Reviewers who have seen the film describe it as rooted in a very specific texture of provincial South India — intimate, unsentimental, and unlike anything coming out of mainstream Indian cinema. Desire is not a prestige production, not a social-issue drama with a tidy resolution. It sits closer to the tradition of Kerala’s quiet, observational cinema than to anything being made in Mumbai.

Why Moscow, and why does it matter

The Moscow International Film Festival is one of the oldest in the world — founded in 1935, predated only by Venice. Its recent history has been turbulent, and since 2022 its international lineup has shifted significantly. This year’s main competition draws from Italy, Spain, South Korea, Argentina, Mexico, Iran, Mongolia, China — and India. More than 1,500 films were submitted; around 200 will screen at the festival. Last year, the Golden St. George went to the Indian drama Elysium, directed by Pradeep Kuruba.

The festival has also broken with a long-standing tradition this year. For the first time, it moved away from the principle of one film per country — four nations have two films each in competition. Selection committee chair Sergei Lavrentyev framed the decision as a tribute to the late Polish director Andrzej Wajda, who chaired the MIFF jury in 1989 and argued that festivals should select films, not countries.

The company Desire keeps

Two other films in the competition stand out.

Iran’s entry, The Sky Is the Same Color Everywhere, is directed by Hamidreza Ghasemi, an Iranian filmmaker who trained at VGIK, Russia’s state film school, and won the Silver St. George for Best Short Film at MIFF 2022. His film, like Razak’s, deals with displacement and the gap between the life you live and the one you imagined.

South Korea sends Journey There by Kim Jin-yu, which premiered at Busan.

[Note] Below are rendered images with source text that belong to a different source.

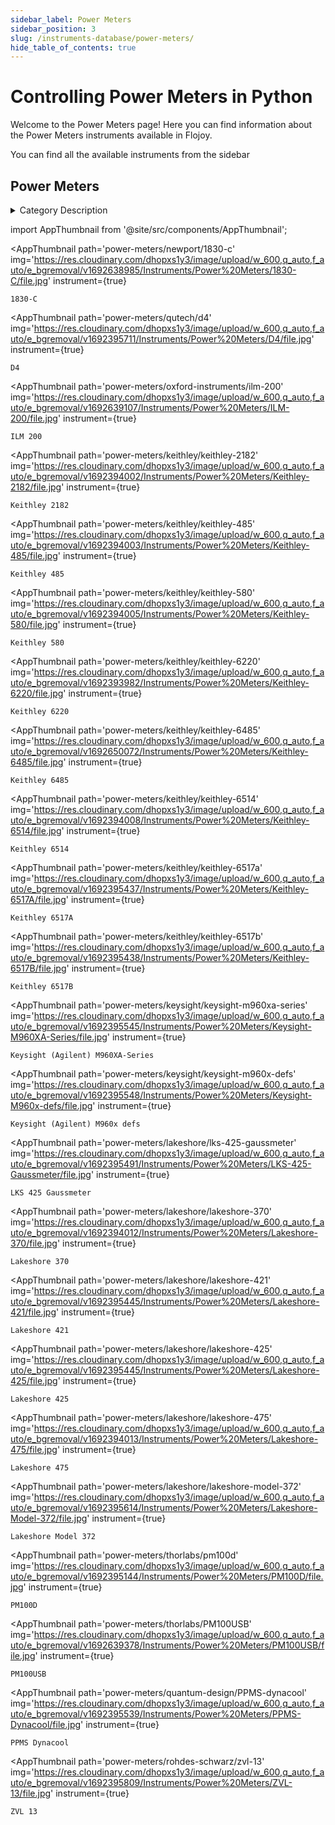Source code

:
 ```yaml
--- 
sidebar_label: Power Meters
sidebar_position: 3
slug: /instruments-database/power-meters/
hide_table_of_contents: true
---
```


# Controlling Power Meters in Python

Welcome to the Power Meters page! Here you can find information about the Power Meters instruments available in Flojoy.

You can find all the available instruments from the sidebar


## Power Meters 

<details> 
<summary>Category Description</summary> 
A Power Meter is one of the most useful and simple instruments to measure electrical power when no deeper analysis of the measured data is required. It measures the voltage (V) and current (A) and derives from these the most important power results. Power meters are perfect for technicians and engineers performing simple tasks like stand-by power measurements. 
</details> 

<!-- Custom component -->
import AppThumbnail from '@site/src/components/AppThumbnail';

<div className="flex flex-wrap">

<AppThumbnail 
    path='power-meters/newport/1830-c'
    img='https://res.cloudinary.com/dhopxs1y3/image/upload/w_600,q_auto,f_auto/e_bgremoval/v1692638985/Instruments/Power%20Meters/1830-C/file.jpg'
    instrument={true}
>
    1830-C
</AppThumbnail>

<AppThumbnail 
    path='power-meters/qutech/d4'
    img='https://res.cloudinary.com/dhopxs1y3/image/upload/w_600,q_auto,f_auto/e_bgremoval/v1692395711/Instruments/Power%20Meters/D4/file.jpg'
    instrument={true}
>
    D4
</AppThumbnail>

<AppThumbnail 
    path='power-meters/oxford-instruments/ilm-200'
    img='https://res.cloudinary.com/dhopxs1y3/image/upload/w_600,q_auto,f_auto/e_bgremoval/v1692639107/Instruments/Power%20Meters/ILM-200/file.jpg'
    instrument={true}
>
    ILM 200
</AppThumbnail>

<AppThumbnail 
    path='power-meters/keithley/keithley-2182'
    img='https://res.cloudinary.com/dhopxs1y3/image/upload/w_600,q_auto,f_auto/e_bgremoval/v1692394002/Instruments/Power%20Meters/Keithley-2182/file.jpg'
    instrument={true}
>
    Keithley 2182
</AppThumbnail>

<AppThumbnail 
    path='power-meters/keithley/keithley-485'
    img='https://res.cloudinary.com/dhopxs1y3/image/upload/w_600,q_auto,f_auto/e_bgremoval/v1692394003/Instruments/Power%20Meters/Keithley-485/file.jpg'
    instrument={true}
>
    Keithley 485
</AppThumbnail>

<AppThumbnail 
    path='power-meters/keithley/keithley-580'
    img='https://res.cloudinary.com/dhopxs1y3/image/upload/w_600,q_auto,f_auto/e_bgremoval/v1692394005/Instruments/Power%20Meters/Keithley-580/file.jpg'
    instrument={true}
>
    Keithley 580
</AppThumbnail>

<AppThumbnail 
    path='power-meters/keithley/keithley-6220'
    img='https://res.cloudinary.com/dhopxs1y3/image/upload/w_600,q_auto,f_auto/e_bgremoval/v1692393982/Instruments/Power%20Meters/Keithley-6220/file.jpg'
    instrument={true}
>
    Keithley 6220
</AppThumbnail>

<AppThumbnail 
    path='power-meters/keithley/keithley-6485'
    img='https://res.cloudinary.com/dhopxs1y3/image/upload/w_600,q_auto,f_auto/e_bgremoval/v1692650072/Instruments/Power%20Meters/Keithley-6485/file.jpg'
    instrument={true}
>
    Keithley 6485
</AppThumbnail>

<AppThumbnail 
    path='power-meters/keithley/keithley-6514'
    img='https://res.cloudinary.com/dhopxs1y3/image/upload/w_600,q_auto,f_auto/e_bgremoval/v1692394008/Instruments/Power%20Meters/Keithley-6514/file.jpg'
    instrument={true}
>
    Keithley 6514
</AppThumbnail>

<AppThumbnail 
    path='power-meters/keithley/keithley-6517a'
    img='https://res.cloudinary.com/dhopxs1y3/image/upload/w_600,q_auto,f_auto/e_bgremoval/v1692395437/Instruments/Power%20Meters/Keithley-6517A/file.jpg'
    instrument={true}
>
    Keithley 6517A
</AppThumbnail>

<AppThumbnail 
    path='power-meters/keithley/keithley-6517b'
    img='https://res.cloudinary.com/dhopxs1y3/image/upload/w_600,q_auto,f_auto/e_bgremoval/v1692395438/Instruments/Power%20Meters/Keithley-6517B/file.jpg'
    instrument={true}
>
    Keithley 6517B
</AppThumbnail>

<AppThumbnail 
    path='power-meters/keysight/keysight-m960xa-series'
    img='https://res.cloudinary.com/dhopxs1y3/image/upload/w_600,q_auto,f_auto/e_bgremoval/v1692395545/Instruments/Power%20Meters/Keysight-M960XA-Series/file.jpg'
    instrument={true}
>
    Keysight (Agilent) M960XA-Series
</AppThumbnail>

<AppThumbnail 
    path='power-meters/keysight/keysight-m960x-defs'
    img='https://res.cloudinary.com/dhopxs1y3/image/upload/w_600,q_auto,f_auto/e_bgremoval/v1692395548/Instruments/Power%20Meters/Keysight-M960x-defs/file.jpg'
    instrument={true}
>
    Keysight (Agilent) M960x defs
</AppThumbnail>

<AppThumbnail 
    path='power-meters/lakeshore/lks-425-gaussmeter'
    img='https://res.cloudinary.com/dhopxs1y3/image/upload/w_600,q_auto,f_auto/e_bgremoval/v1692395491/Instruments/Power%20Meters/LKS-425-Gaussmeter/file.jpg'
    instrument={true}
>
    LKS 425 Gaussmeter
</AppThumbnail>

<AppThumbnail 
    path='power-meters/lakeshore/lakeshore-370'
    img='https://res.cloudinary.com/dhopxs1y3/image/upload/w_600,q_auto,f_auto/e_bgremoval/v1692394012/Instruments/Power%20Meters/Lakeshore-370/file.jpg'
    instrument={true}
>
    Lakeshore 370
</AppThumbnail>

<AppThumbnail 
    path='power-meters/lakeshore/lakeshore-421'
    img='https://res.cloudinary.com/dhopxs1y3/image/upload/w_600,q_auto,f_auto/e_bgremoval/v1692395445/Instruments/Power%20Meters/Lakeshore-421/file.jpg'
    instrument={true}
>
    Lakeshore 421
</AppThumbnail>

<AppThumbnail 
    path='power-meters/lakeshore/lakeshore-425'
    img='https://res.cloudinary.com/dhopxs1y3/image/upload/w_600,q_auto,f_auto/e_bgremoval/v1692395445/Instruments/Power%20Meters/Lakeshore-425/file.jpg'
    instrument={true}
>
    Lakeshore 425
</AppThumbnail>

<AppThumbnail 
    path='power-meters/lakeshore/lakeshore-475'
    img='https://res.cloudinary.com/dhopxs1y3/image/upload/w_600,q_auto,f_auto/e_bgremoval/v1692394013/Instruments/Power%20Meters/Lakeshore-475/file.jpg'
    instrument={true}
>
    Lakeshore 475
</AppThumbnail>

<AppThumbnail 
    path='power-meters/lakeshore/lakeshore-model-372'
    img='https://res.cloudinary.com/dhopxs1y3/image/upload/w_600,q_auto,f_auto/e_bgremoval/v1692395614/Instruments/Power%20Meters/Lakeshore-Model-372/file.jpg'
    instrument={true}
>
    Lakeshore Model 372
</AppThumbnail>

<AppThumbnail 
    path='power-meters/thorlabs/pm100d'
    img='https://res.cloudinary.com/dhopxs1y3/image/upload/w_600,q_auto,f_auto/e_bgremoval/v1692395144/Instruments/Power%20Meters/PM100D/file.jpg'
    instrument={true}
>
    PM100D
</AppThumbnail>

<AppThumbnail 
    path='power-meters/thorlabs/PM100USB'
    img='https://res.cloudinary.com/dhopxs1y3/image/upload/w_600,q_auto,f_auto/e_bgremoval/v1692639378/Instruments/Power%20Meters/PM100USB/file.jpg'
    instrument={true}
>
    PM100USB
</AppThumbnail>

<AppThumbnail 
    path='power-meters/quantum-design/PPMS-dynacool'
    img='https://res.cloudinary.com/dhopxs1y3/image/upload/w_600,q_auto,f_auto/e_bgremoval/v1692395539/Instruments/Power%20Meters/PPMS-Dynacool/file.jpg'
    instrument={true}
>
    PPMS Dynacool
</AppThumbnail>

<AppThumbnail 
    path='power-meters/rohdes-schwarz/zvl-13'
    img='https://res.cloudinary.com/dhopxs1y3/image/upload/w_600,q_auto,f_auto/e_bgremoval/v1692395809/Instruments/Power%20Meters/ZVL-13/file.jpg'
    instrument={true}
>
    ZVL 13
</AppThumbnail>
</div>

It follows an elderly widow adjusting to life alone, and a Korean man adopted by a German family who has returned to find his birth mother. Two strangers, two kinds of loss, something forming between them that is neither friendship nor family but resembles both.

Three films from three very different cinematic traditions. What connects them is less obvious than their geography: each one is working at the margins of its own national cinema, telling stories that the mainstream of that industry tends not to tell.

What to watch for

The jury is chaired by Prasanna Vithanage of Sri Lanka — a director who adapted Tolstoy’s Resurrection in 1996 and Dostoevsky’s A Gentle Creature in 2012, and who has spent a career navigating the space between South Asian storytelling and the European literary tradition. His presence as jury president gives the competition an axis that feels appropriate for a programme this geographically wide.

For Fazil Razak, Moscow represents a significant step outward. Malayalam cinema has long punched above its weight on the festival circuit — but it rarely arrives at a competition of this scale. Whether Desire takes a prize or not, its selection is a signal worth paying attention to.


The 48th Moscow International Film Festival runs April 16–23, 2026. Main venue: Oktyabr Cinema Centre, Moscow.